Pour Laurent Lhopital, cela ne fait pas de doute : le métier de peintre façadier-ère est en plein boom. « Il évolue très vite avec les nouvelles normes », explique le formateur, « notamment l’aspect ITE du métier (isolation thermique par l’extérieur), ou encore l’aspect isolation phonique et acoustique, l’imperméabilisation des murs ». Et ce qui est aujourd’hui à créer sera demain à entretenir : l’emploi n’est pas près de s’essouffler…

Le métier de peintre façadier-ère est relativement récent : avant, ses fonctions étaient exercées par les maçons ou les peintres. Il est né de la spécialisation progressive de certains professionnels dans le ravalement. Les enjeux écologiques du bâtiment s’accroissent, les normes changent, les compétences nécessaires à la peinture de façades se singularisent : aujourd’hui, c’est est un métier bien distinct de la maçonnerie et de la peinture en bâtiment, même s’il porte toujours les marques de cette double appartenance. « Pour moi, peintre façadier, c’est deux métiers en un », explique Laurent Lhopital. « L’aspect finitions vous rapproche du métier de peintre, l’aspect enduits vous rapproche de la maçonnerie. »

 

Au quotidien : surfaces, volumes, air libre…

Pour Laurent Lhopital, c’est « le plaisir de relooker les bâtiments, de redorer leur image », qui fait la satisfaction principale du métier de peintre façadier-ère : « on remet à neuf un bâtiment qui était dégradé, c’est déjà très motivant.

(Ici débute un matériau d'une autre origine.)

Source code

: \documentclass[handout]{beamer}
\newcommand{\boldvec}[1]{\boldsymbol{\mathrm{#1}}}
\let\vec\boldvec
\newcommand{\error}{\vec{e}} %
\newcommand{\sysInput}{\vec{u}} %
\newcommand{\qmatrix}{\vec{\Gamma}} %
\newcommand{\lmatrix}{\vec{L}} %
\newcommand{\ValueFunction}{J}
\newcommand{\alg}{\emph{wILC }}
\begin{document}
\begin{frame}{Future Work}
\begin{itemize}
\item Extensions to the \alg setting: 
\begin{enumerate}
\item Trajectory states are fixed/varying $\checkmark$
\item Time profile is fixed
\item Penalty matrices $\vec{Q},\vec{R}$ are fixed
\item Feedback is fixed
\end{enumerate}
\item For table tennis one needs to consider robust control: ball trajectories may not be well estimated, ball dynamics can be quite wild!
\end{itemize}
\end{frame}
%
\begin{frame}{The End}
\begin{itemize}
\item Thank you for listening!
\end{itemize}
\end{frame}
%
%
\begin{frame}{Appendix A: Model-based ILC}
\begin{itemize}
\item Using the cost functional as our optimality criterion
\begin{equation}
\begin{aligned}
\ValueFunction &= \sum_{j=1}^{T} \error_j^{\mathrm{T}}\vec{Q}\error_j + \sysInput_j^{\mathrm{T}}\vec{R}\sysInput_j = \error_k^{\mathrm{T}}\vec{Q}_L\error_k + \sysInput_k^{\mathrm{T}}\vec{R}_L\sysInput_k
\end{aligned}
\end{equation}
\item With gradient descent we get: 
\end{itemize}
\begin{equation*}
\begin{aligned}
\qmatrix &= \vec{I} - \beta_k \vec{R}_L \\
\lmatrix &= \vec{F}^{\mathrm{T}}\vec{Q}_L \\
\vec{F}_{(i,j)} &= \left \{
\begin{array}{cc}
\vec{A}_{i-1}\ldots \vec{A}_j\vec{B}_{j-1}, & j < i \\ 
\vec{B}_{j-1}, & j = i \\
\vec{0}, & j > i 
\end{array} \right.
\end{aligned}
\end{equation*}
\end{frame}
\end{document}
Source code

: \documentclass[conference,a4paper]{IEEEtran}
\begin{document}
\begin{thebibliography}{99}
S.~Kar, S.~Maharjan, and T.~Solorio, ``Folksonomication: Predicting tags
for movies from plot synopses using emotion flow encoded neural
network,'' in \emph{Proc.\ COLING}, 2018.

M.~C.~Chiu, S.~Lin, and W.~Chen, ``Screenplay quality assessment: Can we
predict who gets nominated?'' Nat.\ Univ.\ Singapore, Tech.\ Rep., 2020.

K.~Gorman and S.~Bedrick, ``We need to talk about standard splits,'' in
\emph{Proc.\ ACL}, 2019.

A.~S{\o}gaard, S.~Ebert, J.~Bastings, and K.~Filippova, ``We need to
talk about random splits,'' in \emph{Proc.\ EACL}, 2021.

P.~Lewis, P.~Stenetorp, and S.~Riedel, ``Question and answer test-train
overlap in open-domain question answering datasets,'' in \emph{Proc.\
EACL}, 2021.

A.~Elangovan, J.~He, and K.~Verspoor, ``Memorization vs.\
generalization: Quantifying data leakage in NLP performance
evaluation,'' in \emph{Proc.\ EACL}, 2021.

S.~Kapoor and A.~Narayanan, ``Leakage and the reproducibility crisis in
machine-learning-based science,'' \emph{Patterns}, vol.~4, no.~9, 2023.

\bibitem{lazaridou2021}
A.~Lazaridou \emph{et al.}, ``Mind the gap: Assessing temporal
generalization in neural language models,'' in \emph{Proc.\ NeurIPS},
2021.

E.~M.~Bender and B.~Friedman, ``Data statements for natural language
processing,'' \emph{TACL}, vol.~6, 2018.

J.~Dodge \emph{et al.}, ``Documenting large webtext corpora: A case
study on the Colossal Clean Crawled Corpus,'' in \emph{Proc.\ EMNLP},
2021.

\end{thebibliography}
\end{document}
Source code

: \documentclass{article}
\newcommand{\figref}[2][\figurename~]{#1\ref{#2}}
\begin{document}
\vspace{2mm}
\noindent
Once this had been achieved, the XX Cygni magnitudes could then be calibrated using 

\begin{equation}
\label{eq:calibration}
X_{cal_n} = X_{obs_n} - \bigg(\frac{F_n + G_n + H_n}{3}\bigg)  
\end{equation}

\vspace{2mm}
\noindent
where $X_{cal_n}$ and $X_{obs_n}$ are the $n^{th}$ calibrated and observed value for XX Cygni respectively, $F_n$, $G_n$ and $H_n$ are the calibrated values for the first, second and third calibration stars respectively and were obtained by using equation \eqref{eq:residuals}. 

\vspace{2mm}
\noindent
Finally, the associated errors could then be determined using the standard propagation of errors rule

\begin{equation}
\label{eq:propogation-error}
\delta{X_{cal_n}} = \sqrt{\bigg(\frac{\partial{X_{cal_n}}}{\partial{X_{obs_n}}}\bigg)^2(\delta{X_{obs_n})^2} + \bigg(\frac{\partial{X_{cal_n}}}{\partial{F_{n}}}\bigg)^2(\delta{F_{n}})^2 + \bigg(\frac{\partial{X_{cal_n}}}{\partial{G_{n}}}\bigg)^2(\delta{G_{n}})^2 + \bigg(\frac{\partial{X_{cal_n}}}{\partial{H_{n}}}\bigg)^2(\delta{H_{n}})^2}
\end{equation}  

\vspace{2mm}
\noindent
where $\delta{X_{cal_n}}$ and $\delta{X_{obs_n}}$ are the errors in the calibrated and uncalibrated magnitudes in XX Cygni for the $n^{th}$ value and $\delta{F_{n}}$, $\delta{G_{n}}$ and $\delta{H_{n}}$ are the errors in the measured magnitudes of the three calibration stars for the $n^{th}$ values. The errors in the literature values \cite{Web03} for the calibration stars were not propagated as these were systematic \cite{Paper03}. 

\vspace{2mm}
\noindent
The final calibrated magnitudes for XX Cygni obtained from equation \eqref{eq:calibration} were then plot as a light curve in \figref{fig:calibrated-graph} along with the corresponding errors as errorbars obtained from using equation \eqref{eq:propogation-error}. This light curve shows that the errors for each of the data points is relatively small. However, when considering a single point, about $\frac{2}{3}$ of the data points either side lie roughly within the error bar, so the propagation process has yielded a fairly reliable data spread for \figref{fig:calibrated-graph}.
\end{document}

Ce qui l’est encore plus, c’est de se dire que, par-là, on améliore aussi le confort de vie des gens – on embellit, on isole, on imperméabilise, on assainit. On change vraiment quelque chose. »

Le travail en extérieur est également un aspect du métier qui séduit beaucoup de professionnels. « La peinture en extérieur, c’est moins fin que la peinture en intérieur, mais plus technique » ajoute le formateur. « Nous peignons de grandes surfaces, des volumes. » Qui dit peinture en extérieur dit aussi travail en hauteur, sur des échafaudages que les peintres montent eux-mêmes : « interdit d’avoir le vertige ! »

Le travail en air libre comporte aussi quelques revers : pour contrer les soucis de météo, il faut souvent ruser, peindre plutôt les façades nord que sud à telle heure de la journée s’il fait chaud, éviter les façades exposées au vent et à la pluie s’il pleut, couvrir le chantier de bâches… « il faut savoir jongler avec tout ça, quand on est façadier peintre ! » Et parfois aussi, adapter ses horaires de travail à ces impératifs.

 

Devenir peintre façadier, peintre façadière

La formation de peintre façadier-ère accueille tout le monde ; « il faut avoir des bases de calcul, être dynamique et motivé… et avoir un goût artistique, quand même, parce que notre métier repose sur les couleurs, les formes, les textures » explique Laurent Lhopital.

Les peintres façadiers n’ont pas de mal à trouver un emploi après leur formation : dès le stage, beaucoup d’entre eux ont déjà des possibilités d’embauche.

 « Peintre façadier est un métier porteur : il y a beaucoup d’emploi à prévoir, de proximité en plus. L’isolation thermique des bâtiments, c’est l’avenir ! »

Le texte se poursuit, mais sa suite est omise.